Ultima considerazione sul concorso ufficiale che vedeva presente le opere di due maestri dell’animazione giapponese: “Gake no ue no Ponyo (Ponyo on the Cliff by the Sea)” di Hayao Miyazaki e “The Sky Crawlers” di Mamoru Oshii. La pellicola del maestro Miyazaki è stata fin quasi alla fine del Festival in testa alle preferenze della critica e del pubblico, anche se a mio parere è uno dei suoi film meno riusciti, o perlomeno, adatto più ad un pubblico di bambini (per altro nelle intenzioni dichiarato, dallo stesso regista).
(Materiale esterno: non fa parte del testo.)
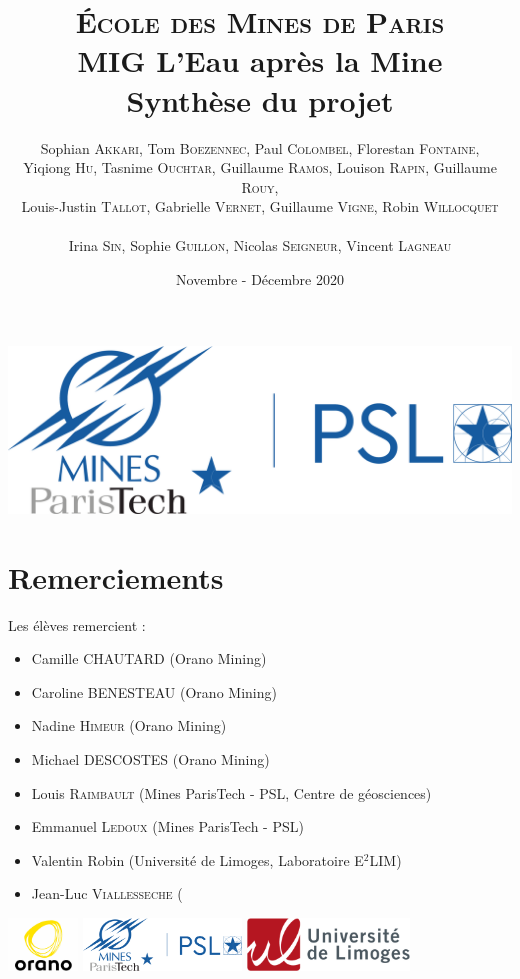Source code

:\documentclass{article}
\title{\textbf{\LARGE{\textsc{École des Mines de Paris}}\\ \vspace{1 cm}MIG L'Eau après la Mine\\\vspace{0.8 cm}Synthèse du projet}\vspace{1 cm}}
\author{Sophian \textsc{Akkari}, Tom \textsc{Boezennec}, Paul \textsc{Colombel}, Florestan \textsc{Fontaine},\\ Yiqiong \textsc{Hu}, Tasnime \textsc{Ouchtar}, Guillaume \textsc{Ramos}, Louison \textsc{Rapin}, Guillaume \textsc{Rouy},\\ Louis-Justin \textsc{Tallot}, Gabrielle \textsc{Vernet}, Guillaume \textsc{Vigne}, Robin \textsc{Willocquet}\\ \\ Irina \textsc{Sin}, Sophie \textsc{Guillon}, Nicolas \textsc{Seigneur}, Vincent \textsc{Lagneau}}
\date{\vspace{2 cm}Novembre - Décembre 2020}
\begin{document}

\maketitle
\thispagestyle{empty}
\vspace{2 cm}
\begin{center}
    \includegraphics[width = 0.4\linewidth]{logoMPT.png}
\end{center}
\newpage
{}
\section*{Remerciements}

Les élèves remercient : 
\begin{itemize}
    \item Camille \textsc{CHAUTARD} (Orano Mining)
    \item Caroline \textsc{BENESTEAU} (Orano Mining)
    \item Nadine \textsc{Himeur} (Orano Mining)
    \item Michael \textsc{DESCOSTES} (Orano Mining) 
    \item Louis \textsc{Raimbault} (Mines ParisTech - PSL, Centre de géosciences) 
    \item  Emmanuel \textsc{Ledoux} (Mines ParisTech - PSL)
    \item Valentin Robin (Université de Limoges, Laboratoire E$^2$LIM) 
    \item Jean-Luc \textsc{Viallesseche} (
\end{itemize}
\includegraphics[height = 40pt]{oranologo.png} \includegraphics[height = 40pt ]{logoMPT.png}
\includegraphics[height = 40pt ]{logoUNILIM.png}
\newpage
{}
\tableofcontents
\end{document}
Il lavoro di Oshii, che invece è stato pressoché ignorato, l’ho trovato buono, con tematiche interessanti ed anche profonde, sicuramente un film per adulti, dalla grafica a volte fin troppo realistica (forse questo il suo maggior difetto, lo stacco netto fra le scene panoramiche troppo foto realistiche e quelle dei primi piani, disegnate in maniera più classica).
Come al solito le sezioni collaterali hanno offerto piccole ma buone pellicole, di cui farò solamente un sintetico elenco (quelle da me più apprezzate), nella speranza che qualcuna di queste possa uscire nelle sale.
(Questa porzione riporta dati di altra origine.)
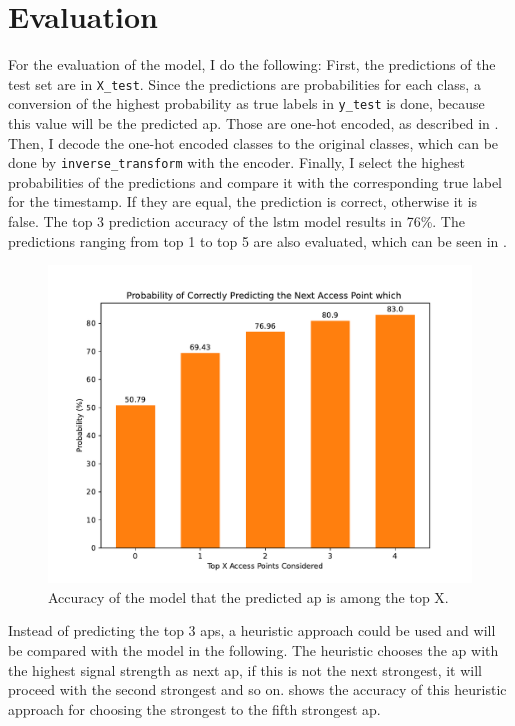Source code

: \chapter{Evaluation}\label{ch:evaluation}

For the evaluation of the model, I do the following:
First, the predictions of the test set are in \texttt{X\_test}.
Since the predictions are probabilities for each class, a conversion of the highest probability as true labels in \texttt{y\_test} is done, because this value will be the predicted \ac{ap}.
Those are one-hot encoded, as described in .
Then, I decode the one-hot encoded classes to the original classes, which can be done by \texttt{inverse\_transform} with the encoder.
Finally, I select the highest probabilities of the predictions and compare it with the corresponding true label for the timestamp.
If they are equal, the prediction is correct, otherwise it is false.
The top 3 prediction accuracy of the \ac{lstm} model results in 76\%.
The predictions ranging from top 1 to top 5 are also evaluated, which can be seen in .

\begin{figure}[h]
    \centering
    \includegraphics*[scale=0.6]{images/ml_plot.pdf}
    \caption{Accuracy of the model that the predicted \ac{ap} is among the top X.}
    \label{fig:ml_plot}
\end{figure}

Instead of predicting the top 3 \acp{ap}, a heuristic approach could be used and will be compared with the model in the following.
The heuristic chooses the \ac{ap} with the highest signal strength as next \ac{ap}, if this is not the next strongest, it will proceed with the second strongest and so on.
 shows the accuracy of this heuristic approach for choosing the strongest to the fifth strongest \ac{ap}.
“Goodbye Solo” (Usa) di Ramin Bahrani, “Dikoe Pole (Wild Field)” (Russia) di Mikhail Kalatozishvili, “PA-RA-DA” (Italia/Francia/Romania) di Marco Pontecorvo, “Stella” (Francia) di Sylvie Verheyde, “Pescuit sportiv (Hooked)” (Romania/Francia) di Adrian Sitaru, “Nowhere Man” (Belgio/Olanda/Norvegia/Lussemburgo) di Patrice Toye, “Lønsj (Lunch)” (Norvegia) di Eva Sørhaug, “Pranzo di Ferragosto” (Italia) di Gianni Di Gregorio vincitore del Premio “Luigi De Laurentiis” per la miglior Opera Prima.
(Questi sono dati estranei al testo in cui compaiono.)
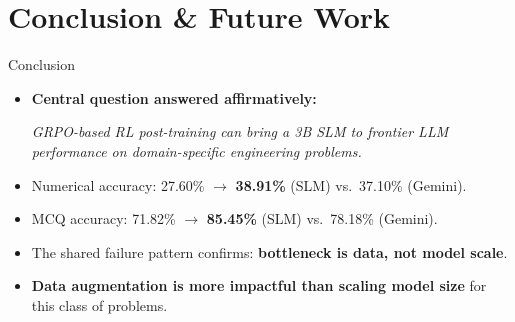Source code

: \documentclass[10pt]{beamer}
\begin{document}
\section{Conclusion \& Future Work}

\begin{frame}{Conclusion}
\large
\begin{itemize}
    \item<1-> \textbf{Central question answered affirmatively:}
    \begin{center}
        \textit{GRPO-based RL post-training can bring a 3B SLM to frontier LLM performance on domain-specific engineering problems.}
    \end{center}

    \vspace{0.2cm}

    \item<1-> Numerical accuracy: 27.60\% $\to$ \textbf{38.91\%} (SLM) vs.\ 37.10\% (Gemini).

    \vspace{0.2cm}

    \item<1-> MCQ accuracy: 71.82\% $\to$ \textbf{85.45\%} (SLM) vs.\ 78.18\% (Gemini).

    \vspace{0.2cm}

    \item<2-> The shared failure pattern confirms: \textbf{bottleneck is data, not model scale}.

    \vspace{0.2cm}

    \item<2-> \textbf{Data augmentation is more impactful than scaling model size} for this class of problems.
\end{itemize}
\end{frame}
\end{document}
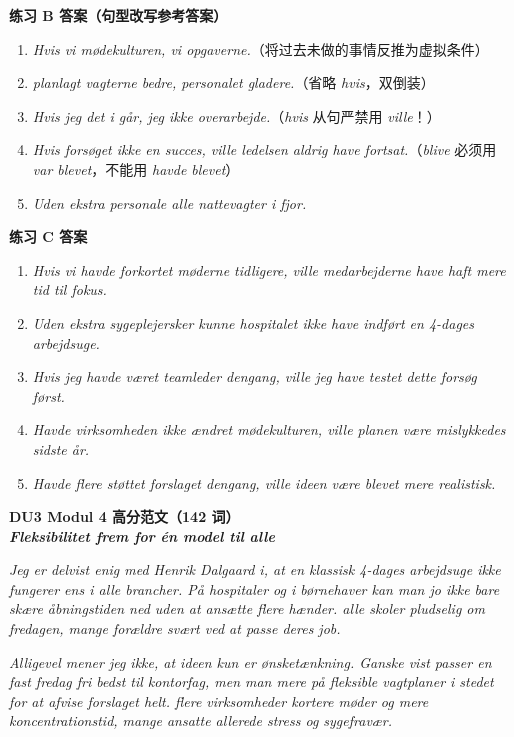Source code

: \begin{answerbox}
\textbf{练习 B 答案（句型改写参考答案）}
\begin{enumerate}
  \item \textit{Hvis vi  mødekulturen,  vi  opgaverne.}（将过去未做的事情反推为虚拟条件）
  \item \textit{ planlagt vagterne bedre,  personalet  gladere.}（省略 \textit{hvis}，双倒装）
  \item \textit{Hvis jeg  det i går,  jeg ikke  overarbejde.}（\textit{hvis} 从句严禁用 \textit{ville}！）
  \item \textit{Hvis forsøget ikke  en succes, ville ledelsen aldrig have fortsat.}（\textit{blive} 必须用 \textit{var blevet}，不能用 \textit{havde blevet}）
  \item \textit{Uden ekstra personale  alle nattevagter i fjor.}
\end{enumerate}

\textbf{练习 C 答案}
\begin{enumerate}
  \item \textit{Hvis vi havde forkortet møderne tidligere, ville medarbejderne have haft mere tid til fokus.}
  \item \textit{Uden ekstra sygeplejersker kunne hospitalet ikke have indført en 4-dages arbejdsuge.}
  \item \textit{Hvis jeg havde været teamleder dengang, ville jeg have testet dette forsøg først.}
  \item \textit{Havde virksomheden ikke ændret mødekulturen, ville planen være mislykkedes sidste år.}
  \item \textit{Havde flere støttet forslaget dengang, ville ideen være blevet mere realistisk.}
\end{enumerate}

\textbf{DU3 Modul 4 高分范文（142 词）}\\
\textit{\textbf{Fleksibilitet frem for én model til alle}}

\textit{Jeg er delvist enig med Henrik Dalgaard i, at en klassisk 4-dages arbejdsuge ikke fungerer ens i alle brancher. På hospitaler og i børnehaver kan man jo ikke bare skære åbningstiden ned uden at ansætte flere hænder.  alle skoler pludselig  om fredagen,  mange forældre  svært ved at passe deres job.}

\textit{Alligevel mener jeg ikke, at ideen kun er ønsketænkning. Ganske vist passer en fast fredag fri bedst til kontorfag, men man  mere på fleksible vagtplaner i stedet for at afvise forslaget helt.  flere virksomheder  kortere møder og mere koncentrationstid,  mange ansatte allerede  stress og sygefravær.}


\end{answerbox}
Fra le curiosità, da segnalare la pellicola malese “$E11.OU7! – Sell Out! (Vendi!)” del regista Yeo Joonhan, musical comico surreale sulla nostra società consumistica, il film “A Erva do Rato” del maestro brasiliano Julio Bressane e Rosa Dias, riconosciuto come il più assurdo presentato, la polemica sul documentario di Mimmo Calopresti “La fabbrica dei tedeschi“, assolutamente legittime le lamentele verso il regista, della madre di uno degli operai morti nell’incidente della ThyssenKrupp, e l’emozione, nel ricevere gli applausi, della giovane protagonista del bel film “Stella”, uno dei momenti più toccanti di Venezia 2008.